Crime

The Dumb Criminal’s Guide to Committing Malfeasance in the Social Media Age

On the Internet, it’s actually pretty easy to know you’re a dog.

Photo by Denis Charlet/AFP/Getty Images

Two Maryland men have pleaded guilty to threatening a pair of Anne Arundel County judges, in a sort of modern, sub-moronic Strangers on a Train scenario. As Pamela Wood at the Baltimore Sun reports, Zachary Mitchell and Justin Ferrell were tripped up by Facebook postings in which they discussed how great it would be if each man killed the other man’s judge. “I’ll hit ur judge and u hit mine lol,” Mitchell wrote to Ferrell; “real tlk I was tthinkin we should do that,” Ferrell replied. The cops discovered the incriminating postings, as they tend to do, and now Mitchell and Ferrell will spend the next three years in prison. ROFLMAO.

These sorts of social media indiscretions seem to happen all the time lately, and they’re so, so dumb. Mitchell, Ferrell, and plenty of other people might still be free if they had only followed some basic, common-sense rules about how to comport themselves online. Here’s what you need to know if you’re going to commit crimes in the social media age.

Realize that everything is public. Instagram, Facebook, Twitter, Google Plus: If you ever post anything on a popular social media service—I know, I know, Google Plus isn’t popular—you have to assume that investigators will be able to find it. Law enforcement officers regularly monitor social media, and they are getting very good at discovering things that you might not want them to see or hear, and at inducing social media providers to cooperate with them. Don’t trust any social media service’s privacy settings; don’t think that you’ve successfully limited a posting to just your friends; don’t expect that you’re ever truly anonymous online. Because you shouldn’t, you haven’t, and you’re not.
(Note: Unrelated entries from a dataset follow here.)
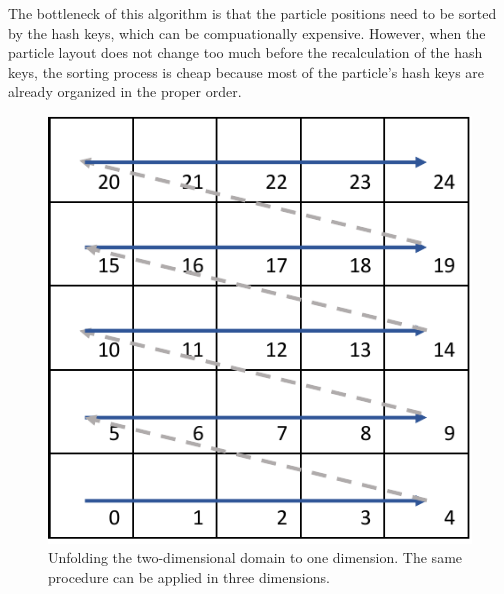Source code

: \documentclass[a4paper,12pt,openany]{book}
\theoremstyle{break}
\begin{document}
The bottleneck of this algorithm is that the particle positions need to be sorted by the hash keys, which can be compuationally expensive. However, when the particle layout does not change too much before the recalculation of the hash keys, the sorting process is cheap because most of the particle's hash keys are already organized in the proper order.\\
\begin{figure}[H]
  \includegraphics[scale=0.6]{hash_key.pdf}
  \centering
  \caption{Unfolding the two-dimensional domain to one dimension. The same procedure can be applied in three dimensions.}
  \label{fig:unfolding}
\end{figure}\vspace*{3pt}
\end{document}
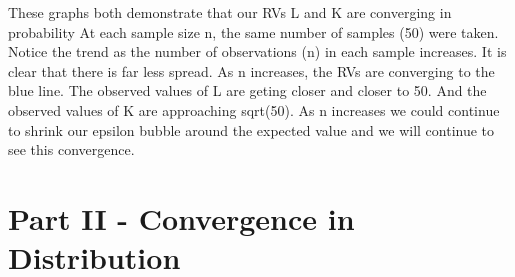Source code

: \documentclass[12pt]{article}
\begin{document}
These graphs both demonstrate that our RVs L and K are converging in probability At each sample size n, the same number of samples (50) were taken.  Notice the trend as the number of observations (n) in each sample increases. It is clear that there is far less spread. As n increases, the RVs are converging to the blue line. The observed values of L are geting closer and closer to 50. And the observed values of K are approaching sqrt(50).  As n increases we could continue to shrink our epsilon bubble around the expected value and we will continue to see this convergence.


\section{Part II - Convergence in Distribution}
\end{document}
Just because you say “LOL” doesn’t mean the cops will think you’re making a joke. Mitchell and Ferrell claimed they were just joking, a claim undermined by the fact that Mitchell allegedly went ahead and tried to buy a gun to proceed with the hit. But even if he hadn’t done so, his postings would probably still have drawn police attention. It’s hard to convey humor online, and it’s easy to take everything someone says literally. On account of that, it’s probably best to avoid joking about criminal activity entirely, even if your joke is both preceded and followed by a line reading “DISCLAIMER: THIS IS JUST A JOKE.”

Resist the urge to unburden your soul on your Facebook wall. It might feel good to expiate your sins by letting your Facebook friends know that you have committed a horrible crime, but all you’re really doing is sabotaging the defense lawyer you will inevitably need when cops discover your confession and arrest you. After a Florida man named Derek Medina allegedly killed his wife earlier this year, he posted a photo of her corpse on Facebook, along with a message reading “Im going to prison or death sentence for killing my wife love you guys, miss you guys takecare Facebook people you will see me in the news.” He has been charged with first-degree murder, and has pleaded not guilty. To his lawyer, I say: Good luck with that.
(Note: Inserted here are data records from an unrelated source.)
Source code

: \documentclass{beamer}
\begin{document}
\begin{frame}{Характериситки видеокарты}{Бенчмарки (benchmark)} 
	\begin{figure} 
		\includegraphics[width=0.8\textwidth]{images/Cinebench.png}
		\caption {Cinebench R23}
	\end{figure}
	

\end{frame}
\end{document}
Assume that everyone is a narc. You might think that your friends are cool, and that they won’t rat you out if, for example, you post a Facebook status update boasting about your drunken-driving exploits. But how many of your social media contacts are actual real-world friends? Maybe 20 of them, I’d bet; the rest are casual acquaintances, distant relatives, or people you met once at a party. If you think all of these people are sufficiently loyal to you that they’ll keep your wanton illegality a secret, you’re absolutely wrong. There will always be someone who sees your incriminating message, thinks “I don’t really know this guy,” and forwards it on to police. So just assume that all of your friends are going to do that, and keep your stupid braggy mouth shut.

You cannot hire a good hit man online. This would seem so obvious as to not be worth mentioning, except that people keep making this mistake, under the misapprehension that professional contract killers build their businesses by responding to random Facebook postings and Craigslist ads. You can’t hire an assassin the same way you’d hire someone for a short-term catering job. Any hoodlum dumb enough to accept your proposition will be a reckless amateur who will likely bungle the job. But 99 times out of 100, the respondent will be a cop who wants to arrest you. Pay attention, people! I really don’t want to say this again.